### TASK TO COMPLETE
In the entries that follow, how many lines contain "true"? Please reply with only the number.

Pictures paired with source code
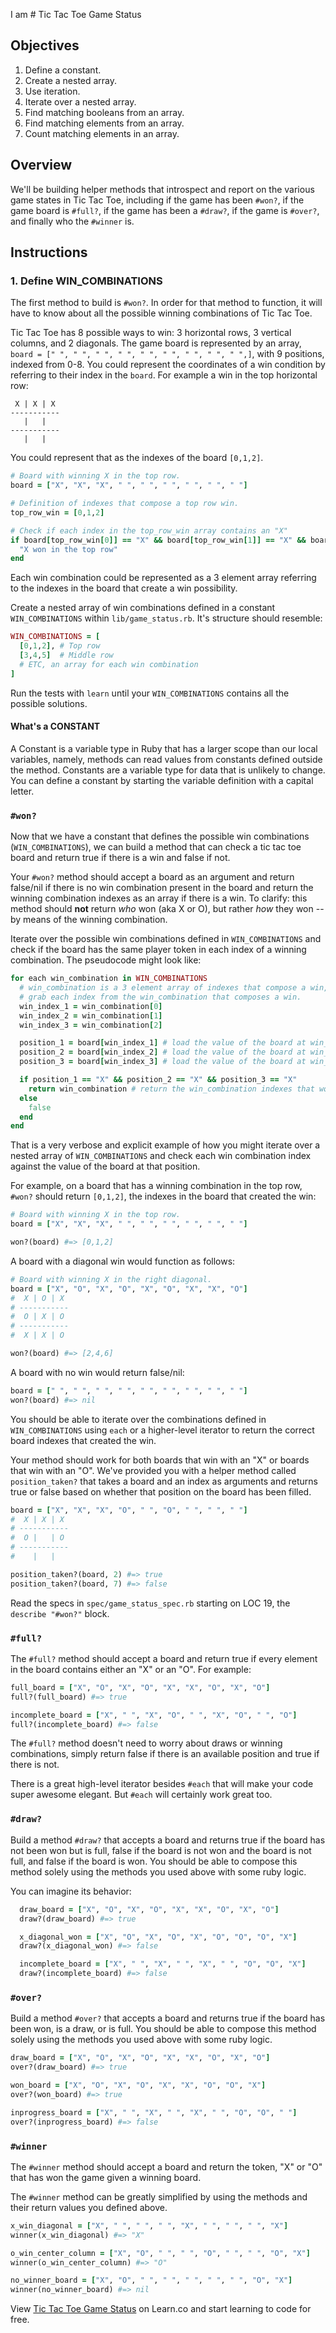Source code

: I am # Tic Tac Toe Game Status

## Objectives

1.  Define a constant.
2.  Create a nested array.
3.  Use iteration.
4.  Iterate over a nested array.
5.  Find matching booleans from an array.
6.  Find matching elements from an array.
7.  Count matching elements in an array.

## Overview

We'll be building helper methods that introspect and report on the various game
states in Tic Tac Toe, including if the game has been `#won?`, if the game board
is `#full?`, if the game has been a `#draw?`, if the game is `#over?`, and
finally who the `#winner` is.

## Instructions

### 1. Define WIN_COMBINATIONS

The first method to build is `#won?`. In order for that method to function, it
will have to know about all the possible winning combinations of Tic Tac Toe.

Tic Tac Toe has 8 possible ways to win: 3 horizontal rows, 3 vertical columns,
and 2 diagonals. The game board is represented by an array,
`board = [" ", " ", " ", " ", " ", " ", " ", " ", " ",]`, with 9 positions,
indexed from 0-8. You could represent the coordinates of a win condition by
referring to their index in the `board`. For example a win in the top horizontal
row:

```
 X | X | X
-----------
   |   |
-----------
   |   |
```

You could represent that as the indexes of the board `[0,1,2]`.

```ruby
# Board with winning X in the top row.
board = ["X", "X", "X", " ", " ", " ", " ", " ", " "]

# Definition of indexes that compose a top row win.
top_row_win = [0,1,2]

# Check if each index in the top_row_win array contains an "X"
if board[top_row_win[0]] == "X" && board[top_row_win[1]] == "X" && board[top_row_win[2]] == "X"
  "X won in the top row"
end
```

Each win combination could be represented as a 3 element array referring to the
indexes in the board that create a win possibility.

Create a nested array of win combinations defined in a constant
`WIN_COMBINATIONS` within `lib/game_status.rb`. It's structure should resemble:

```ruby
WIN_COMBINATIONS = [
  [0,1,2], # Top row
  [3,4,5]  # Middle row
  # ETC, an array for each win combination
]
```

Run the tests with `learn` until your `WIN_COMBINATIONS` contains all the possible solutions.

#### What's a CONSTANT

A Constant is a variable type in Ruby that has a larger scope than our local variables, namely, methods can read values from constants defined outside the method. Constants are a variable type for data that is unlikely to change. You can define a constant by starting the variable definition with a capital letter.

### `#won?`

Now that we have a constant that defines the possible win combinations
(`WIN_COMBINATIONS`), we can build a method that can check a tic tac toe board
and return true if there is a win and false if not.

Your `#won?` method should accept a board as an argument and return false/nil if
there is no win combination present in the board and return the winning
combination indexes as an array if there is a win. To clarify: this method
should **not** return _who_ won (aka X or O), but rather _how_ they won -- by
means of the winning combination.

Iterate over the possible win combinations defined in `WIN_COMBINATIONS` and
check if the board has the same player token in each index of a winning
combination. The pseudocode might look like:

```ruby
for each win_combination in WIN_COMBINATIONS
  # win_combination is a 3 element array of indexes that compose a win, [0,1,2]
  # grab each index from the win_combination that composes a win.
  win_index_1 = win_combination[0]
  win_index_2 = win_combination[1]
  win_index_3 = win_combination[2]

  position_1 = board[win_index_1] # load the value of the board at win_index_1
  position_2 = board[win_index_2] # load the value of the board at win_index_2
  position_3 = board[win_index_3] # load the value of the board at win_index_3

  if position_1 == "X" && position_2 == "X" && position_3 == "X"
    return win_combination # return the win_combination indexes that won.
  else
    false
  end
end
```

That is a very verbose and explicit example of how you might iterate over a
nested array of `WIN_COMBINATIONS` and check each win combination index against
the value of the board at that position.

For example, on a board that has a winning combination in the top row, `#won?`
should return `[0,1,2]`, the indexes in the board that created the win:

```ruby
# Board with winning X in the top row.
board = ["X", "X", "X", " ", " ", " ", " ", " ", " "]

won?(board) #=> [0,1,2]
```

A board with a diagonal win would function as follows:

```ruby
# Board with winning X in the right diagonal.
board = ["X", "O", "X", "O", "X", "O", "X", "X", "O"]
#  X | O | X
# -----------
#  O | X | O
# -----------
#  X | X | O

won?(board) #=> [2,4,6]
```

A board with no win would return false/nil:

```ruby
board = [" ", " ", " ", " ", " ", " ", " ", " ", " "]
won?(board) #=> nil
```

You should be able to iterate over the combinations defined in
`WIN_COMBINATIONS` using `each` or a higher-level iterator to return the correct
board indexes that created the win.

Your method should work for both boards that win with an "X" or boards that win
with an "O". We've provided you with a helper method called `position_taken?`
that takes a board and an index as arguments and returns true or false based on
whether that position on the board has been filled.

```ruby
board = ["X", "X", "X", "O", " ", "O", " ", " ", " "]
#  X | X | X
# -----------
#  O |   | O
# -----------
#    |   |  

position_taken?(board, 2) #=> true
position_taken?(board, 7) #=> false
```

Read the specs in `spec/game_status_spec.rb` starting on LOC 19, the `describe "#won?"` block.

### `#full?`

The `#full?` method should accept a board and return true if every element in
the board contains either an "X" or an "O". For example:

```ruby
full_board = ["X", "O", "X", "O", "X", "X", "O", "X", "O"]
full?(full_board) #=> true

incomplete_board = ["X", " ", "X", "O", " ", "X", "O", " ", "O"]
full?(incomplete_board) #=> false
```

The `#full?` method doesn't need to worry about draws or winning combinations,
simply return false if there is an available position and true if there is not.

There is a great high-level iterator besides `#each` that will make your code
super awesome elegant. But `#each` will certainly work great too.

### `#draw?`

Build a method `#draw?` that accepts a board and returns true if the board has
not been won but is full, false if the board is not won and the board is not
full, and false if the board is won. You should be able to compose this method
solely using the methods you used above with some ruby logic.

You can imagine its behavior:

```ruby
  draw_board = ["X", "O", "X", "O", "X", "X", "O", "X", "O"]
  draw?(draw_board) #=> true

  x_diagonal_won = ["X", "O", "X", "O", "X", "O", "O", "O", "X"]
  draw?(x_diagonal_won) #=> false

  incomplete_board = ["X", " ", "X", " ", "X", " ", "O", "O", "X"]
  draw?(incomplete_board) #=> false
```

### `#over?`

Build a method `#over?` that accepts a board and returns true if the board has
been won, is a draw, or is full. You should be able to compose this method
solely using the methods you used above with some ruby logic.

```ruby
draw_board = ["X", "O", "X", "O", "X", "X", "O", "X", "O"]
over?(draw_board) #=> true

won_board = ["X", "O", "X", "O", "X", "X", "O", "O", "X"]
over?(won_board) #=> true

inprogress_board = ["X", " ", "X", " ", "X", " ", "O", "O", " "]
over?(inprogress_board) #=> false
```

### `#winner`

The `#winner` method should accept a board and return the token, "X" or "O" that
has won the game given a winning board.

The `#winner` method can be greatly simplified by using the methods and their
return values you defined above.

```ruby
x_win_diagonal = ["X", " ", " ", " ", "X", " ", " ", " ", "X"]
winner(x_win_diagonal) #=> "X"

o_win_center_column = ["X", "O", " ", " ", "O", " ", " ", "O", "X"]
winner(o_win_center_column) #=> "O"

no_winner_board = ["X", "O", " ", " ", " ", " ", " ", "O", "X"]
winner(no_winner_board) #=> nil
```

<p class='util--hide'>View <a href='https://learn.co/lessons/ttt-game-status'>Tic Tac Toe Game Status</a> on Learn.co and start learning to code for free.</p>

### YOUR SOLUTION
11